The Ganga visit is utterly fascinating. Three strangers, of whom I am one, plan to buy/hire/steal a rowboat and paddle from Allahabad to Varanasi (150 kms, 2 hours by road, 5 days by boat). Only one of these three knows his/her way around a boat. We plan to take it slow, with the journey being far more important than the destination.
We will camp on the river islands, watch the sunset turn the river to gold. We will wake in time to see the sun's rays chase away the wraith-like tendrils of fog that rise from the water. At times, the river will be blanketed by flocks of migratory birds. We will pass different time zones. Some places, the banks will lined with forts that were once impenetrable but now are crumbling into the river. The next minute, we might pass groups of children exulting in the water they live by. While I expect to learn a lot more about myself and about my companions in these six days than about the people along the river, we will be treated to an ever-changing but eternal landscape.
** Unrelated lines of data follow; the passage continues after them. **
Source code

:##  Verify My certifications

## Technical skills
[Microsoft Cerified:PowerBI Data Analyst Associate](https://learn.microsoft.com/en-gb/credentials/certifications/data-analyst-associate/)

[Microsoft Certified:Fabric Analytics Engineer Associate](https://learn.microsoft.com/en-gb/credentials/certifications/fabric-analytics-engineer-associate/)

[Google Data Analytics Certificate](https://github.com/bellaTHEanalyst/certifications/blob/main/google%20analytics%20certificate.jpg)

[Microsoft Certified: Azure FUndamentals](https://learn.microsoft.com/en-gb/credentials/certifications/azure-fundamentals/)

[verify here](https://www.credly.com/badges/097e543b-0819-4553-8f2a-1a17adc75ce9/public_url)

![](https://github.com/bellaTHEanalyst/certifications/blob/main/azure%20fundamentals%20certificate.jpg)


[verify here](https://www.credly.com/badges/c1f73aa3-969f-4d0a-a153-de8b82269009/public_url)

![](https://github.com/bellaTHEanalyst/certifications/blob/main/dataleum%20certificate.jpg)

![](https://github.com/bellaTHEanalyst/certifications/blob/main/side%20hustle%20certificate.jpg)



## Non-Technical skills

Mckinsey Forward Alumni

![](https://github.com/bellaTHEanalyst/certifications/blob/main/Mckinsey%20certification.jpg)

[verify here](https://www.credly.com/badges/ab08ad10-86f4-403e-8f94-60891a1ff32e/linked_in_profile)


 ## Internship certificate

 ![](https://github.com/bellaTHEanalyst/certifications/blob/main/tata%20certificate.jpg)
And I will be doing all this without a camera. A grain of sand, nothing more, that my camera happened to swallow and this will challenge me more than the bed of the Ganga herself. I was pretty upset, as you can imagine.
But not any more. Think about it. The great travellers I grew up reading- the heroes I mentioned earlier- have not only painted impressive images of the places they visited, but also of the flavour of their experiences. Their words and descriptions are with me wherever I go, adding to the pleasure of what I see. I greet some landscapes with the joy one reserves for meeting old friends, because that is what they are- I know these areas intimately through these books. The necessity of photographs? It's all maya.
I will see you around Christmas, then. With stories and sketches.